#### Assignment
Once the line with "The other mode" is found in the data, output it and each following line exactly, up to and including the line with "applications like tvheadend.", and nothing before or after.

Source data
◆ ◆ ◆ ◆
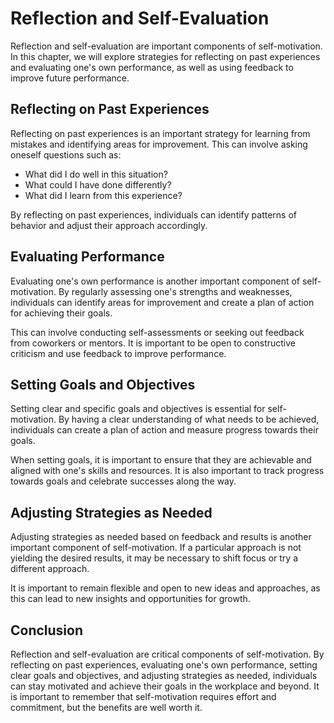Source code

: Reflection and Self-Evaluation
==========================================================================================

Reflection and self-evaluation are important components of self-motivation. In this chapter, we will explore strategies for reflecting on past experiences and evaluating one's own performance, as well as using feedback to improve future performance.

Reflecting on Past Experiences
------------------------------

Reflecting on past experiences is an important strategy for learning from mistakes and identifying areas for improvement. This can involve asking oneself questions such as:

* What did I do well in this situation?
* What could I have done differently?
* What did I learn from this experience?

By reflecting on past experiences, individuals can identify patterns of behavior and adjust their approach accordingly.

Evaluating Performance
----------------------

Evaluating one's own performance is another important component of self-motivation. By regularly assessing one's strengths and weaknesses, individuals can identify areas for improvement and create a plan of action for achieving their goals.

This can involve conducting self-assessments or seeking out feedback from coworkers or mentors. It is important to be open to constructive criticism and use feedback to improve performance.

Setting Goals and Objectives
----------------------------

Setting clear and specific goals and objectives is essential for self-motivation. By having a clear understanding of what needs to be achieved, individuals can create a plan of action and measure progress towards their goals.

When setting goals, it is important to ensure that they are achievable and aligned with one's skills and resources. It is also important to track progress towards goals and celebrate successes along the way.

Adjusting Strategies as Needed
------------------------------

Adjusting strategies as needed based on feedback and results is another important component of self-motivation. If a particular approach is not yielding the desired results, it may be necessary to shift focus or try a different approach.

It is important to remain flexible and open to new ideas and approaches, as this can lead to new insights and opportunities for growth.

Conclusion
----------

Reflection and self-evaluation are critical components of self-motivation. By reflecting on past experiences, evaluating one's own performance, setting clear goals and objectives, and adjusting strategies as needed, individuals can stay motivated and achieve their goals in the workplace and beyond. It is important to remember that self-motivation requires effort and commitment, but the benefits are well worth it.
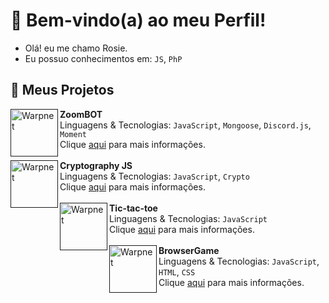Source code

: # 🍂  Bem-vindo(a) ao meu Perfil!
- Olá! eu me chamo Rosie.
- Eu possuo conhecimentos em: `JS`, `PhP`

## 🍁 Meus Projetos

[<img align="left" height="76px" width="76px" alt="Warpnet" src="https://i.imgur.com/kTMmv4n.png"/>]()
**ZoomBOT** \
Linguagens & Tecnologias: `JavaScript`, `Mongoose`, `Discord.js`, `Moment`\
Clique [aqui](https://website-zoom.glitch.me) para mais informações.
<br />
<br />
[<img align="left" height="76px" width="76px" alt="Warpnet" src="https://i.imgur.com/fxFby7T.png"/>]()
**Cryptography JS** \
Linguagens & Tecnologias: `JavaScript`, `Crypto`\
Clique [aqui](https://github.com/lovellyrosie/cryptography-js) para mais informações.
<br />
<br />
[<img align="left" height="76px" width="76px" alt="Warpnet" src="https://i.imgur.com/fxFby7T.png"/>]()
**Tic-tac-toe** \
Linguagens & Tecnologias: `JavaScript`\
Clique [aqui](https://github.com/lovellyrosie/tictactoe-js) para mais informações.
<br >
<br />
[<img align="left" height="76px" width="76px" alt="Warpnet" src="https://i.imgur.com/wApPD7M.png"/>]()
**BrowserGame** \
Linguagens & Tecnologias: `JavaScript`, `HTML`, `CSS`\
Clique [aqui](https://github.com/lovellyrosie/browsergame-js) para mais informações.
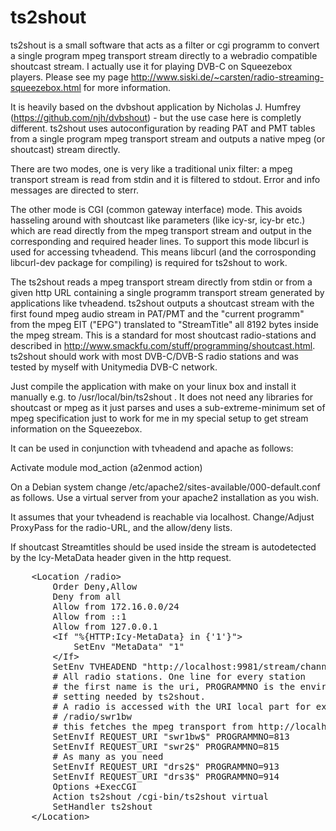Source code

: # ts2shout
ts2shout is a small software that acts as a filter or cgi programm to convert a single
program mpeg transport stream directly to a webradio compatible shoutcast stream. 
I actually use it for playing DVB-C on Squeezebox players. Please see my page 
http://www.siski.de/~carsten/radio-streaming-squeezebox.html for more information.

It is heavily based on the dvbshout application by Nicholas J. Humfrey
(https://github.com/njh/dvbshout) - but the use case here is completly
different. ts2shout uses autoconfiguration by reading PAT and PMT tables from a
single program mpeg transport stream and outputs a native mpeg (or shoutcast) stream 
directly.

There are two modes, one is very like a traditional unix filter: a mpeg transport stream
is read from stdin and it is filtered to stdout. Error and info messages are directed to 
sterr. 

The other mode is CGI (common gateway interface) mode. This avoids hasseling
around with shoutcast like parameters (like icy-sr, icy-br etc.) which are read
directly from the mpeg transport stream and output in the corresponding and
required header lines. To support this mode libcurl is used for accessing
tvheadend. This means libcurl (and the corrosponding libcurl-dev package for
compiling) is required for ts2shout to work. 

The ts2shout reads a mpeg transport stream directly from stdin or from a given
http URL containing a single programm transport stream generated by
applications like tvheadend. ts2shout outputs a shoutcast stream with the first
found mpeg audio stream in PAT/PMT and the "current programm" from the mpeg EIT
("EPG") translated to "StreamTitle" all 8192 bytes inside the mpeg stream. This
is a standard for most shoutcast radio-stations and described in
http://www.smackfu.com/stuff/programming/shoutcast.html. ts2shout should work
with most DVB-C/DVB-S radio stations and was tested by myself with Unitymedia
DVB-C network.

Just compile the application with make on your linux box and install it
manually e.g. to /usr/local/bin/ts2shout . It does not need any libraries for
shoutcast or mpeg as it just parses and uses a sub-extreme-minimum set of mpeg
specification just to work for me in my special setup to get stream information
on the Squeezebox.

It can be used in conjunction with tvheadend and apache as follows: 

Activate module mod_action (a2enmod action)

On a Debian system change /etc/apache2/sites-available/000-default.conf as follows. Use a virtual server
from your apache2 installation as you wish. 

It assumes that your tvheadend is reachable via localhost. Change/Adjust
ProxyPass for the radio-URL, and the allow/deny lists. 

If shoutcast Streamtitles should be used inside the stream is autodetected by
the Icy-MetaData header given in the http request. 

<pre>
	&lt;Location /radio&gt;
		Order Deny,Allow
		Deny from all
		Allow from 172.16.0.0/24
		Allow from ::1
		Allow from 127.0.0.1
		&lt;If "%{HTTP:Icy-MetaData} in {'1'}"&gt;
			SetEnv "MetaData" "1"
		&lt;/If&gt;
		SetEnv TVHEADEND "http://localhost:9981/stream/channelnumber"
		# All radio stations. One line for every station
		# the first name is the uri, PROGRAMMNO is the environment
		# setting needed by ts2shout. 
		# A radio is accessed with the URI local part for example
		# /radio/swr1bw
		# this fetches the mpeg transport from http://localhost:9981/stream/channelnumber/813
		SetEnvIf REQUEST_URI "swr1bw$" PROGRAMMNO=813
		SetEnvIf REQUEST_URI "swr2$" PROGRAMMNO=815
		# As many as you need
		SetEnvIf REQUEST_URI "drs2$" PROGRAMMNO=913
		SetEnvIf REQUEST_URI "drs3$" PROGRAMMNO=914
		Options +ExecCGI
		Action ts2shout /cgi-bin/ts2shout virtual
		SetHandler ts2shout
	&lt;/Location&gt;
</pre>

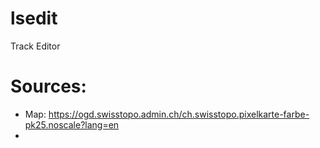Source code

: # lsedit
Track Editor

# Sources:
- Map: https://ogd.swisstopo.admin.ch/ch.swisstopo.pixelkarte-farbe-pk25.noscale?lang=en
- 
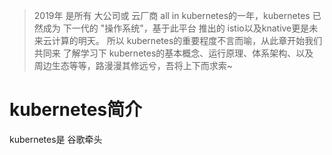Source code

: > 2019年 是所有 大公司或 云厂商 all in kubernetes的一年，kubernetes 已然成为 下一代的 "操作系统"，基于此平台 推出的 istio以及knative更是未来云计算的明天。
所以 kubernetes的重要程度不言而喻，从此章开始我们共同来 了解学习下 kubernetes的基本概念、运行原理、体系架构、以及 周边生态等等，路漫漫其修远兮，吾将上下而求索~

# kubernetes简介
kubernetes是 谷歌牵头 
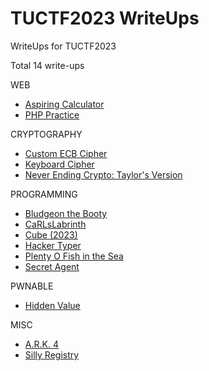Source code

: # TUCTF2023 WriteUps
WriteUps for TUCTF2023

Total 14 write-ups

WEB
- [Aspiring Calculator](aspiring-calculator)
- [PHP Practice](php-practive)

CRYPTOGRAPHY
- [Custom ECB Cipher](custom-ecb-cipher)
- [Keyboard Cipher](keyboard-cipher)
- [Never Ending Crypto: Taylor's Version](never-ending-crypto-taylors-version)

PROGRAMMING
- [Bludgeon the Booty](bludgeon-the-booty)
- [CaRLsLabrinth](carlslabrinth)
- [Cube (2023)](cube-2023)
- [Hacker Typer](hacker-typer)
- [Plenty O Fish in the Sea](plenty-o-fish-in-the-sea)
- [Secret Agent](secret-agent)

PWNABLE
- [Hidden Value](hidden-value)

MISC
- [A.R.K. 4](ark-4)
- [Silly Registry](silly-registry)

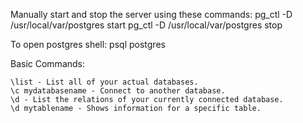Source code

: 
Manually start and stop the server using these commands:
pg_ctl -D /usr/local/var/postgres start
pg_ctl -D /usr/local/var/postgres stop

To open postgres shell:
psql postgres

Basic Commands:

    \list - List all of your actual databases.
    \c mydatabasename - Connect to another database.
    \d - List the relations of your currently connected database.
    \d mytablename - Shows information for a specific table.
◆ ◆ ◆ ◆
#### Solution for this exercise
The other mode is CGI (common gateway interface) mode. This avoids hasseling
around with shoutcast like parameters (like icy-sr, icy-br etc.) which are read
directly from the mpeg transport stream and output in the corresponding and
required header lines. To support this mode libcurl is used for accessing
tvheadend. This means libcurl (and the corrosponding libcurl-dev package for
compiling) is required for ts2shout to work. 

The ts2shout reads a mpeg transport stream directly from stdin or from a given
http URL containing a single programm transport stream generated by
applications like tvheadend. ts2shout outputs a shoutcast stream with the first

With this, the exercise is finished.